▸ The task:
Look through the data below for the line with "我们的，拖单课程会一提，冲兵", and transcribe it exactly together with each line after it up to and including the line with "只是呢我们把，这个整个约会呢". Give nothing else.

▸ Data for analysis:
───
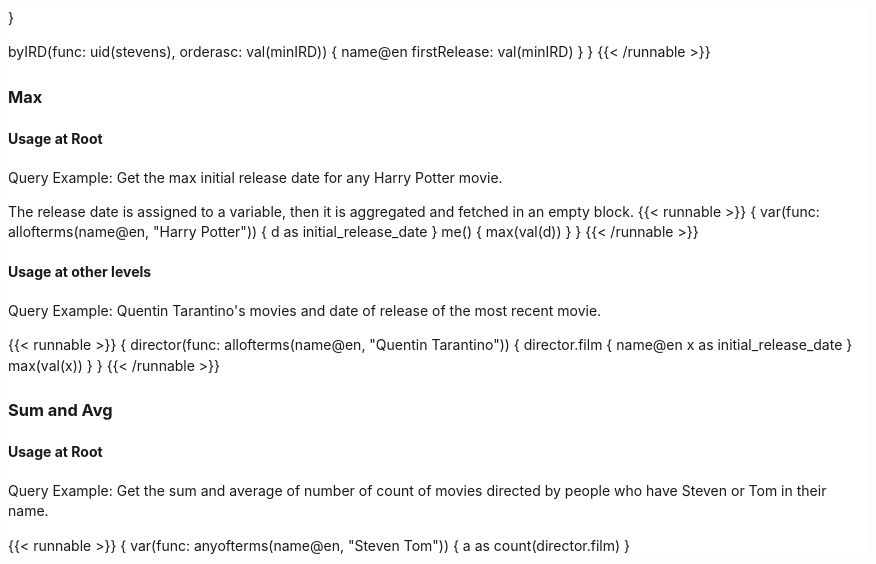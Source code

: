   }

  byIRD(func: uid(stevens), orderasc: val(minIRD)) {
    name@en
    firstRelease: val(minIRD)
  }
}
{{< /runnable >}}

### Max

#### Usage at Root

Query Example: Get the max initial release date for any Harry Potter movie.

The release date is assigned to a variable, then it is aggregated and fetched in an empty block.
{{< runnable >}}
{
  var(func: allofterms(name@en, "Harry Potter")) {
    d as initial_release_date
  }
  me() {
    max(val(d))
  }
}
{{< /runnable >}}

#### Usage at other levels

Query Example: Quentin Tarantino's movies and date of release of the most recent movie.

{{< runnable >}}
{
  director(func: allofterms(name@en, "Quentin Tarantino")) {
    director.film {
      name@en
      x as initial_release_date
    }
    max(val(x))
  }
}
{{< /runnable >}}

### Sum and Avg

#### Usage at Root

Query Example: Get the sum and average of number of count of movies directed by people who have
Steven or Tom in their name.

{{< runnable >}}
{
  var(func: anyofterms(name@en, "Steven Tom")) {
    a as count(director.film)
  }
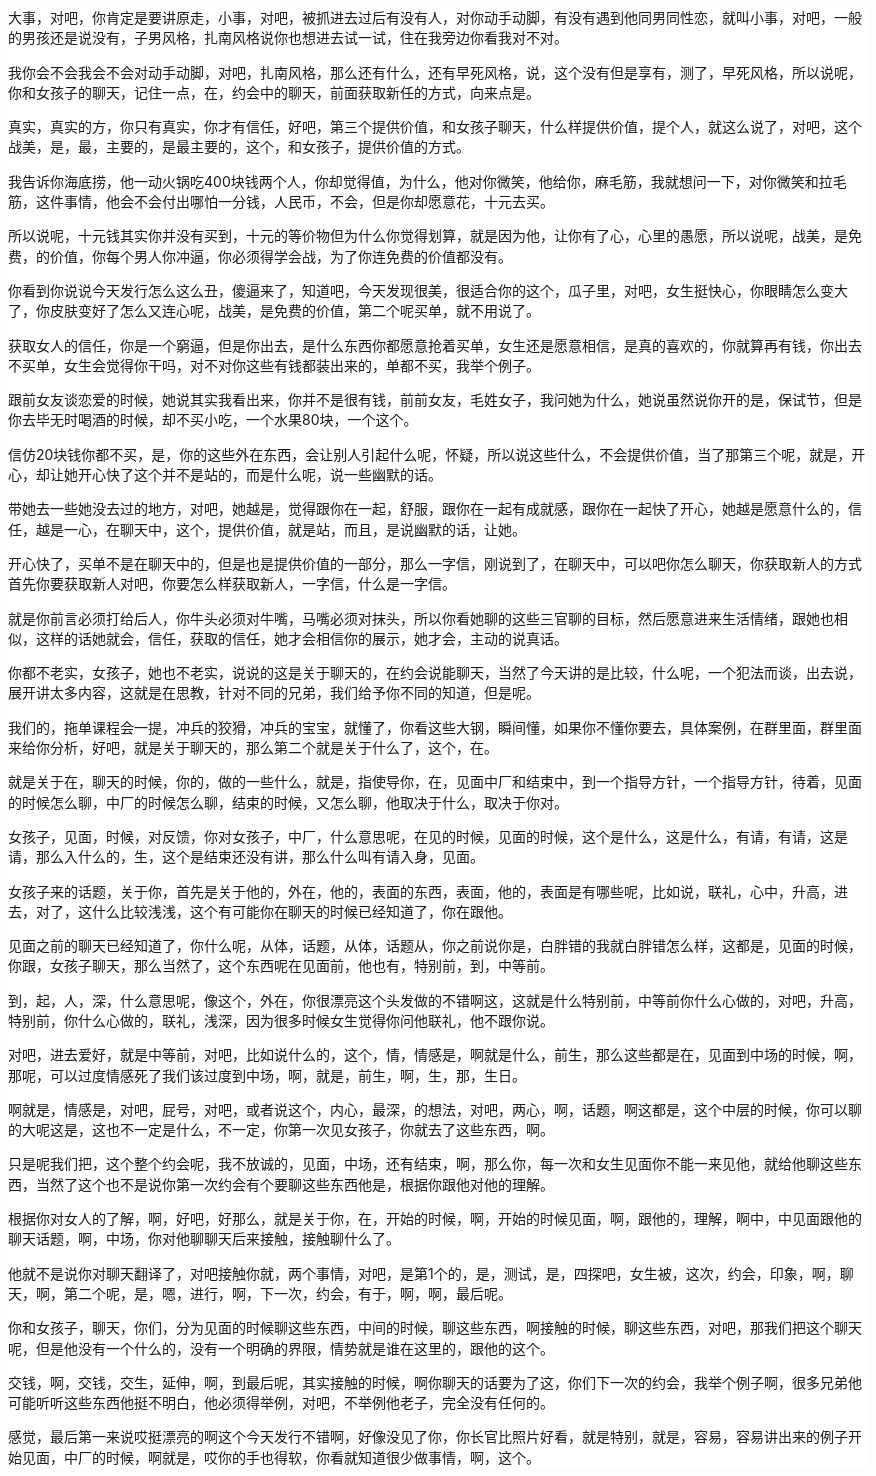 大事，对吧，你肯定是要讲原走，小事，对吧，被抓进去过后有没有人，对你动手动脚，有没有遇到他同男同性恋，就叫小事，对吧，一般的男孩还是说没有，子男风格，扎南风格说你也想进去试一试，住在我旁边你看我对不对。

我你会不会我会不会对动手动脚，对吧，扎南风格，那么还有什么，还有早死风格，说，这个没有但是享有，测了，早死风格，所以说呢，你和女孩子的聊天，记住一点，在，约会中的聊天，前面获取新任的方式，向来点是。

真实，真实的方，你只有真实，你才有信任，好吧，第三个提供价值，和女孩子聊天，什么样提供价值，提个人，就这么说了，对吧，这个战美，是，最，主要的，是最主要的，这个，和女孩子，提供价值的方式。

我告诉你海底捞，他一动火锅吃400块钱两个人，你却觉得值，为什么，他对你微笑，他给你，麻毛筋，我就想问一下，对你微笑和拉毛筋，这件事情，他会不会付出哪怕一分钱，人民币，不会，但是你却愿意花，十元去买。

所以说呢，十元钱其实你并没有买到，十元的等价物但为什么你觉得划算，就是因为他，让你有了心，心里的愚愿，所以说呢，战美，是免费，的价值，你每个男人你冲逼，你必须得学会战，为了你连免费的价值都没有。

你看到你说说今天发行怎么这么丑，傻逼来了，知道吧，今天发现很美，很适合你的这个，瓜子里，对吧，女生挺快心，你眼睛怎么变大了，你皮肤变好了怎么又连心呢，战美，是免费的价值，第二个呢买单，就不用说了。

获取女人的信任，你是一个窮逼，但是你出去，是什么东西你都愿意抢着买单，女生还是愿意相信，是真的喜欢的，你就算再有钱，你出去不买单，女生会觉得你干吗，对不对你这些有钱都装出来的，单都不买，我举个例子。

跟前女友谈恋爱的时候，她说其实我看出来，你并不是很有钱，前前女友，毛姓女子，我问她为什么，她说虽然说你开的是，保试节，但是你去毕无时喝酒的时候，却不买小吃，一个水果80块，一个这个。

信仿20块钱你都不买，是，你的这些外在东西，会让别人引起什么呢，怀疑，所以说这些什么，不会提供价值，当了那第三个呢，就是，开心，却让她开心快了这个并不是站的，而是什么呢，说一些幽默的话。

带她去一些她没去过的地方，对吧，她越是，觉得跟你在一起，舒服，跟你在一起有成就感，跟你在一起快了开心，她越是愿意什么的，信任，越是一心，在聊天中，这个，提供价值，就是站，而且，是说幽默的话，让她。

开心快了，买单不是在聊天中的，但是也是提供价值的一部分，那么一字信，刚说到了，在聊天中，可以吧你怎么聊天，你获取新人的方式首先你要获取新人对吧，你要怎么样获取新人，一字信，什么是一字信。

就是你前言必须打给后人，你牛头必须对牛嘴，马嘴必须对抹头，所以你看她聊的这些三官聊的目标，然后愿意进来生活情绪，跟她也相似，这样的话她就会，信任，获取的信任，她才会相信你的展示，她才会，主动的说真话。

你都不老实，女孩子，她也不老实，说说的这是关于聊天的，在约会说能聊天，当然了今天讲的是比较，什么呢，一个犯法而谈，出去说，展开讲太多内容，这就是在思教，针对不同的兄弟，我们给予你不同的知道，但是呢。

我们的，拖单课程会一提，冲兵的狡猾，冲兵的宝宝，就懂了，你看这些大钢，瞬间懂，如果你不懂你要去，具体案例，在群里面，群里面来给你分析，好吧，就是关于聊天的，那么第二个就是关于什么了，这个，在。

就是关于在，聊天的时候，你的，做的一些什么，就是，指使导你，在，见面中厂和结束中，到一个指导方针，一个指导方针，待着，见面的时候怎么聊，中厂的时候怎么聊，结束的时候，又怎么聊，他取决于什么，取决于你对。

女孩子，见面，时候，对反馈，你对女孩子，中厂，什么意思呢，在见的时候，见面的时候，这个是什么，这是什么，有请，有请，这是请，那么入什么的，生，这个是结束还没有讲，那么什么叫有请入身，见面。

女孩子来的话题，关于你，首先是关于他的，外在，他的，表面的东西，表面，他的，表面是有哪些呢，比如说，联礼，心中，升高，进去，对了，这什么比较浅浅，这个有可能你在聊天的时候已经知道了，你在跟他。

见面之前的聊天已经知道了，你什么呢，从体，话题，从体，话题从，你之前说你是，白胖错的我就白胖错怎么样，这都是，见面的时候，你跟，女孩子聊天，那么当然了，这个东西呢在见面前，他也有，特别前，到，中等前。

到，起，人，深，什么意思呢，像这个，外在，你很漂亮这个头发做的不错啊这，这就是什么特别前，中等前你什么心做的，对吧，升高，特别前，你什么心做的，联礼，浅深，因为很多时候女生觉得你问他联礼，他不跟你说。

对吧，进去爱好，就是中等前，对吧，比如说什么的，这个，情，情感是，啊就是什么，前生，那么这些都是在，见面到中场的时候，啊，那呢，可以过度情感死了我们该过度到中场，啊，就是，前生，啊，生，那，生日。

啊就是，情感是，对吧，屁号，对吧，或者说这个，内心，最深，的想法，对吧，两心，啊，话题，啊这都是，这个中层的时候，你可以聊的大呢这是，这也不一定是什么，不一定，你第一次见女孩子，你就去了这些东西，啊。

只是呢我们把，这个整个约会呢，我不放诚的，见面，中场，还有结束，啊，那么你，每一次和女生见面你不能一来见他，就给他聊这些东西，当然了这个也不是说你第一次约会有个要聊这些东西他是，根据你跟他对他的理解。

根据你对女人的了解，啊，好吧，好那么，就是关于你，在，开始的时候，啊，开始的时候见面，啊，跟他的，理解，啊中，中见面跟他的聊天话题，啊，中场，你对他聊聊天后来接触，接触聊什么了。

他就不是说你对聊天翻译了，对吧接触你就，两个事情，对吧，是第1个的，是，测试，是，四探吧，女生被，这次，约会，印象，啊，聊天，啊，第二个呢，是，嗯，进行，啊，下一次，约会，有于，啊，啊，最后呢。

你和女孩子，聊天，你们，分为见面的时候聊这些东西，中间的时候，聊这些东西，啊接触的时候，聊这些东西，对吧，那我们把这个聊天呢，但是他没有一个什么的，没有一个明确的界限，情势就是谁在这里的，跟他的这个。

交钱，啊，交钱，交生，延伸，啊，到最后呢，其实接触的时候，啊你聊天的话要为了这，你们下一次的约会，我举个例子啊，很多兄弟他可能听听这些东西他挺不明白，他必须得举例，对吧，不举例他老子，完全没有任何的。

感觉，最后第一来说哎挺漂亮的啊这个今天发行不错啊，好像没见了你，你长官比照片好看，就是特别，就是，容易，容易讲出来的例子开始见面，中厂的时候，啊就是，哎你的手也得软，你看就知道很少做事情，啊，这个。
───
▸ The answer:
我们的，拖单课程会一提，冲兵的狡猾，冲兵的宝宝，就懂了，你看这些大钢，瞬间懂，如果你不懂你要去，具体案例，在群里面，群里面来给你分析，好吧，就是关于聊天的，那么第二个就是关于什么了，这个，在。

就是关于在，聊天的时候，你的，做的一些什么，就是，指使导你，在，见面中厂和结束中，到一个指导方针，一个指导方针，待着，见面的时候怎么聊，中厂的时候怎么聊，结束的时候，又怎么聊，他取决于什么，取决于你对。

女孩子，见面，时候，对反馈，你对女孩子，中厂，什么意思呢，在见的时候，见面的时候，这个是什么，这是什么，有请，有请，这是请，那么入什么的，生，这个是结束还没有讲，那么什么叫有请入身，见面。

女孩子来的话题，关于你，首先是关于他的，外在，他的，表面的东西，表面，他的，表面是有哪些呢，比如说，联礼，心中，升高，进去，对了，这什么比较浅浅，这个有可能你在聊天的时候已经知道了，你在跟他。

见面之前的聊天已经知道了，你什么呢，从体，话题，从体，话题从，你之前说你是，白胖错的我就白胖错怎么样，这都是，见面的时候，你跟，女孩子聊天，那么当然了，这个东西呢在见面前，他也有，特别前，到，中等前。

到，起，人，深，什么意思呢，像这个，外在，你很漂亮这个头发做的不错啊这，这就是什么特别前，中等前你什么心做的，对吧，升高，特别前，你什么心做的，联礼，浅深，因为很多时候女生觉得你问他联礼，他不跟你说。

对吧，进去爱好，就是中等前，对吧，比如说什么的，这个，情，情感是，啊就是什么，前生，那么这些都是在，见面到中场的时候，啊，那呢，可以过度情感死了我们该过度到中场，啊，就是，前生，啊，生，那，生日。

啊就是，情感是，对吧，屁号，对吧，或者说这个，内心，最深，的想法，对吧，两心，啊，话题，啊这都是，这个中层的时候，你可以聊的大呢这是，这也不一定是什么，不一定，你第一次见女孩子，你就去了这些东西，啊。

只是呢我们把，这个整个约会呢，我不放诚的，见面，中场，还有结束，啊，那么你，每一次和女生见面你不能一来见他，就给他聊这些东西，当然了这个也不是说你第一次约会有个要聊这些东西他是，根据你跟他对他的理解。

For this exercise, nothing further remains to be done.